→ **Recorded data**
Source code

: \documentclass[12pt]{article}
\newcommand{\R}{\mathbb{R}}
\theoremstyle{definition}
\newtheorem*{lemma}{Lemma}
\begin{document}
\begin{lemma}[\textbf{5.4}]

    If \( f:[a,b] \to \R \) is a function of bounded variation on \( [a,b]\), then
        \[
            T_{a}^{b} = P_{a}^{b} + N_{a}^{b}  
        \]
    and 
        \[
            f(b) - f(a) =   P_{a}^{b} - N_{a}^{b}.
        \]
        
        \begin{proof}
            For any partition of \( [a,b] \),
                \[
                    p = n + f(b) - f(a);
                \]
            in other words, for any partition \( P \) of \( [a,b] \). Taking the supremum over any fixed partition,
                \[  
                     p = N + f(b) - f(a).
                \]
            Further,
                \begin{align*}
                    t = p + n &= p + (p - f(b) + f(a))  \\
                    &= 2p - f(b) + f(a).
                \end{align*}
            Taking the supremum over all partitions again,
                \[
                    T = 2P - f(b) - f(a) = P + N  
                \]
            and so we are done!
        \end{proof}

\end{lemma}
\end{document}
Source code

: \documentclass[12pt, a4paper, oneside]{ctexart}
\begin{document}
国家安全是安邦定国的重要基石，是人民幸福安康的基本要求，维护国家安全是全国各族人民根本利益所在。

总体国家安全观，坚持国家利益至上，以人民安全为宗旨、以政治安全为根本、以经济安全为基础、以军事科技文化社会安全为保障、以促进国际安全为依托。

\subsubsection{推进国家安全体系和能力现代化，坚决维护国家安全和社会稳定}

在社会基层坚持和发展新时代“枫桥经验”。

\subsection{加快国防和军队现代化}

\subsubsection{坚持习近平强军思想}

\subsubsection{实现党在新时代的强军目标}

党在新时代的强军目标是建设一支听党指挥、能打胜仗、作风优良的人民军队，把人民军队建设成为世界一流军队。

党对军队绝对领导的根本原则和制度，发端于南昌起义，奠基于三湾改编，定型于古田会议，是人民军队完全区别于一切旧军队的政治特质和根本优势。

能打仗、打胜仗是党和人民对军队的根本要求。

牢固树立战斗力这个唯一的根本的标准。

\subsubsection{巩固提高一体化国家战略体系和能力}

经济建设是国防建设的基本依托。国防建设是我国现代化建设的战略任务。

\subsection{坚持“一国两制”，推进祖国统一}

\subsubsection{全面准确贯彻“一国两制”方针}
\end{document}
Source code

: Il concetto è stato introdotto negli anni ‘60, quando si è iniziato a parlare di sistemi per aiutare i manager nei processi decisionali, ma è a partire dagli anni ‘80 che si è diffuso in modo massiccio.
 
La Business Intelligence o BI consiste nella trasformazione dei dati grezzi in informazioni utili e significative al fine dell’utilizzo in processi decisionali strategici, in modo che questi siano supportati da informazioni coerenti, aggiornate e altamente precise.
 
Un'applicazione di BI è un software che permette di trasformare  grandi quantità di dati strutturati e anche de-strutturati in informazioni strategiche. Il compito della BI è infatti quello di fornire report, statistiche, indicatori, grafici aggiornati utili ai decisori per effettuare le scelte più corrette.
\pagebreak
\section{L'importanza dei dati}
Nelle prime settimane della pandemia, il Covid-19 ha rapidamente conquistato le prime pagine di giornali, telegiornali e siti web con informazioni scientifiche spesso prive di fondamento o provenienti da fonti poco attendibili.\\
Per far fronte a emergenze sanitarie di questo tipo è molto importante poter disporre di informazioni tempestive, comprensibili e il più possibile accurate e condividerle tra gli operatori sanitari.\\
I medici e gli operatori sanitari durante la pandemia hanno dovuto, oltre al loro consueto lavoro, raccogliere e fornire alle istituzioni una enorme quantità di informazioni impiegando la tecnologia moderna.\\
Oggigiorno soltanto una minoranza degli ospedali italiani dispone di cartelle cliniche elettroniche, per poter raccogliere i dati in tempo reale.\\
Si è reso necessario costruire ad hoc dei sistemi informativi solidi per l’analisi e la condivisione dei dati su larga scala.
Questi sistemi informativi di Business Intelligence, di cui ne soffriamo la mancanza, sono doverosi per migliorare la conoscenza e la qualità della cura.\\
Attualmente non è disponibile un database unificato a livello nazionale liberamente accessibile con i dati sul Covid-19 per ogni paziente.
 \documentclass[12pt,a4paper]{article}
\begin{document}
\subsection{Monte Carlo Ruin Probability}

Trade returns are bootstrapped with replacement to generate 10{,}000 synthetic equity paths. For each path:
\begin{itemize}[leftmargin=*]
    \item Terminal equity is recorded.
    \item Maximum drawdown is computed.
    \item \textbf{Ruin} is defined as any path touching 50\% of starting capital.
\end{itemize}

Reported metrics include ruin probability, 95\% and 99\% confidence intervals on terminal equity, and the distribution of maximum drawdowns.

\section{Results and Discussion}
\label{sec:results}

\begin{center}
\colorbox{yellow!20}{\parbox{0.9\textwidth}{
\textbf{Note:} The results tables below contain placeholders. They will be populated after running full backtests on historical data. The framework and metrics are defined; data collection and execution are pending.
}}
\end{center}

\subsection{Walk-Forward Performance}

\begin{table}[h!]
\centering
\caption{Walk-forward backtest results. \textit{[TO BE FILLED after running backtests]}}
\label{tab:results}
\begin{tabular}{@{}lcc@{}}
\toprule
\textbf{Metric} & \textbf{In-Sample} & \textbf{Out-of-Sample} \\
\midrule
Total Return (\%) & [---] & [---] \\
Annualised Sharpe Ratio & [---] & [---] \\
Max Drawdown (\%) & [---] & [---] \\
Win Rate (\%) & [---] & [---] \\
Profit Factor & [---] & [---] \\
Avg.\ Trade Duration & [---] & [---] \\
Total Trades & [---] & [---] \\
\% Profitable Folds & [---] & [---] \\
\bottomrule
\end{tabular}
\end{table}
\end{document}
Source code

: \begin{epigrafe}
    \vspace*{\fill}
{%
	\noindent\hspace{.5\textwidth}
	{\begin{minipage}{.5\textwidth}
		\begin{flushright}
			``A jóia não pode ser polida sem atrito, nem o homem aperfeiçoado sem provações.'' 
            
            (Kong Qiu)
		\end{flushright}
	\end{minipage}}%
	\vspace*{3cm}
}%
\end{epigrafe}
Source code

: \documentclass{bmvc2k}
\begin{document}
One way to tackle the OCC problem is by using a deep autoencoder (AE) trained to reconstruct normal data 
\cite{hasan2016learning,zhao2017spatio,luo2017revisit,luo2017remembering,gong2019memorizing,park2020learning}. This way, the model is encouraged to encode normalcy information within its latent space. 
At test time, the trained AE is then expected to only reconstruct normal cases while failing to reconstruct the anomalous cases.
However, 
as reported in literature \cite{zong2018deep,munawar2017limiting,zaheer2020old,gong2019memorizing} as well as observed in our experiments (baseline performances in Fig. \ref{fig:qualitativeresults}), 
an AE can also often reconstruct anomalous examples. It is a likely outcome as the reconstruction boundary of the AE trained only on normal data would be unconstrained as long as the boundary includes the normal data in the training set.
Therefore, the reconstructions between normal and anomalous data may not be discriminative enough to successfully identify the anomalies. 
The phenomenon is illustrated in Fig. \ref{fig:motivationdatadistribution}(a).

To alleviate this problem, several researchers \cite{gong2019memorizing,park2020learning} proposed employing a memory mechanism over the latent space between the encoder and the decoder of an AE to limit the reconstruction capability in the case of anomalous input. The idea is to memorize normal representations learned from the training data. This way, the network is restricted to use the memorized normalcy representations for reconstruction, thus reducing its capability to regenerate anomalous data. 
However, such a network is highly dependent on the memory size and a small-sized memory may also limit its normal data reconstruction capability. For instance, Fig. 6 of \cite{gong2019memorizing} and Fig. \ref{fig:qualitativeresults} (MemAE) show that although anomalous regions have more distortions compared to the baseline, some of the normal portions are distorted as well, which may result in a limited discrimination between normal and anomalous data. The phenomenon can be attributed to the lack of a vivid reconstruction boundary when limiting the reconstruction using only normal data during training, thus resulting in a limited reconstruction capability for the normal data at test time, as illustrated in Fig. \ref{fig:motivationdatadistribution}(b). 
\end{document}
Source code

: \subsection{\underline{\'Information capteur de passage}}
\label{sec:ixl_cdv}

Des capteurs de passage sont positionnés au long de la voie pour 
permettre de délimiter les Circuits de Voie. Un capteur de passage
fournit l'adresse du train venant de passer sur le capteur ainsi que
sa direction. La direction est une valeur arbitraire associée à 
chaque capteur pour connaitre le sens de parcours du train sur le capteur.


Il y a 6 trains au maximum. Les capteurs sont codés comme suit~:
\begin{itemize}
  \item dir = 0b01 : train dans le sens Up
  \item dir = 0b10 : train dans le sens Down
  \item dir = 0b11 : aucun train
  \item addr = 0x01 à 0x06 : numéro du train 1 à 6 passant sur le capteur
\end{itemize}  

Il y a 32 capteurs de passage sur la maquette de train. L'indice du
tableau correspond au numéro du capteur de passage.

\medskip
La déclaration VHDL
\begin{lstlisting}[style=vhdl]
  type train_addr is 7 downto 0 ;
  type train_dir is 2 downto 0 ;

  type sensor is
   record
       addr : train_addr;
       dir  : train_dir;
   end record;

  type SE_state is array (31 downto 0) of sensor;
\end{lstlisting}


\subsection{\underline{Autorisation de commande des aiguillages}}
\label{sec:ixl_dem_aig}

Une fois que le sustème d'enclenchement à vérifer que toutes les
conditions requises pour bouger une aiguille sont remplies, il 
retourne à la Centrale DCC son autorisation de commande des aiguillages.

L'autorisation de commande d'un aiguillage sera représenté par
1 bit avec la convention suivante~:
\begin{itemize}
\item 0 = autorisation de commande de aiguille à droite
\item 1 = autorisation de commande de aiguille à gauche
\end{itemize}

→ **Your goal**
List each line of the records that holds the string "numéro".

→ **Reply**
  \item addr = 0x01 à 0x06 : numéro du train 1 à 6 passant sur le capteur
tableau correspond au numéro du capteur de passage.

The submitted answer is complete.